BEGIN
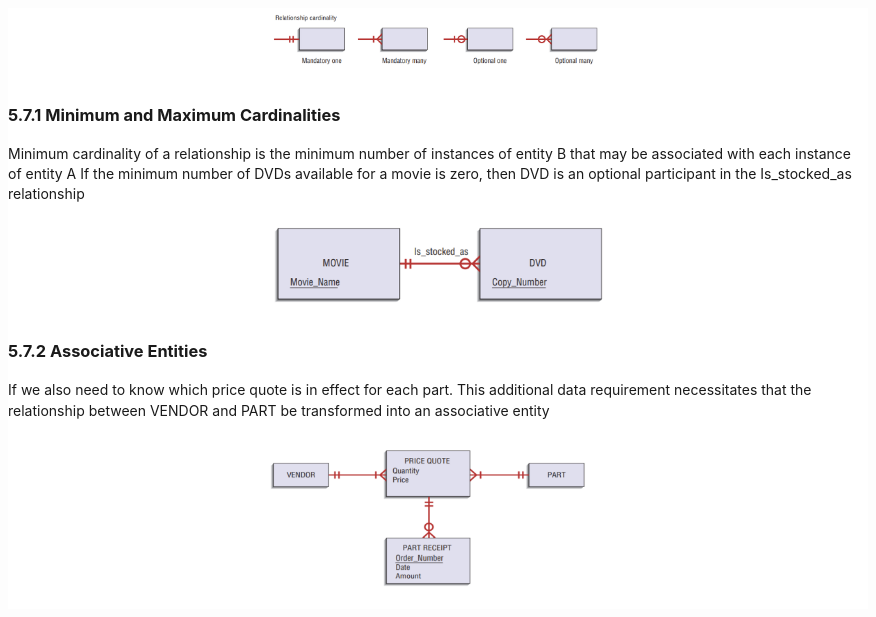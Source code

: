 <center><img src = '/img/CN_ISE375/ER6.png' width = 350></center>

### 5.7.1 Minimum and Maximum Cardinalities

Minimum cardinality of a relationship is the minimum number of instances of entity B that may be associated with each instance of entity A
If the minimum number of DVDs available for a movie is zero, then DVD is an optional participant in the Is_stocked_as relationship

<center><img src = '/img/CN_ISE375/ER7.png' width = 350></center>


### 5.7.2 Associative Entities
If we also need to know which price quote is in effect for each part. This additional data requirement necessitates that the relationship between VENDOR and PART be transformed into an associative entity

<center><img src = '/img/CN_ISE375/ER8.png' width = 350></center>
END
* About this task
For every line in the data above that has the string "relationship", return that line.

* Task solution
Minimum cardinality of a relationship is the minimum number of instances of entity B that may be associated with each instance of entity A
If the minimum number of DVDs available for a movie is zero, then DVD is an optional participant in the Is_stocked_as relationship
If we also need to know which price quote is in effect for each part. This additional data requirement necessitates that the relationship between VENDOR and PART be transformed into an associative entity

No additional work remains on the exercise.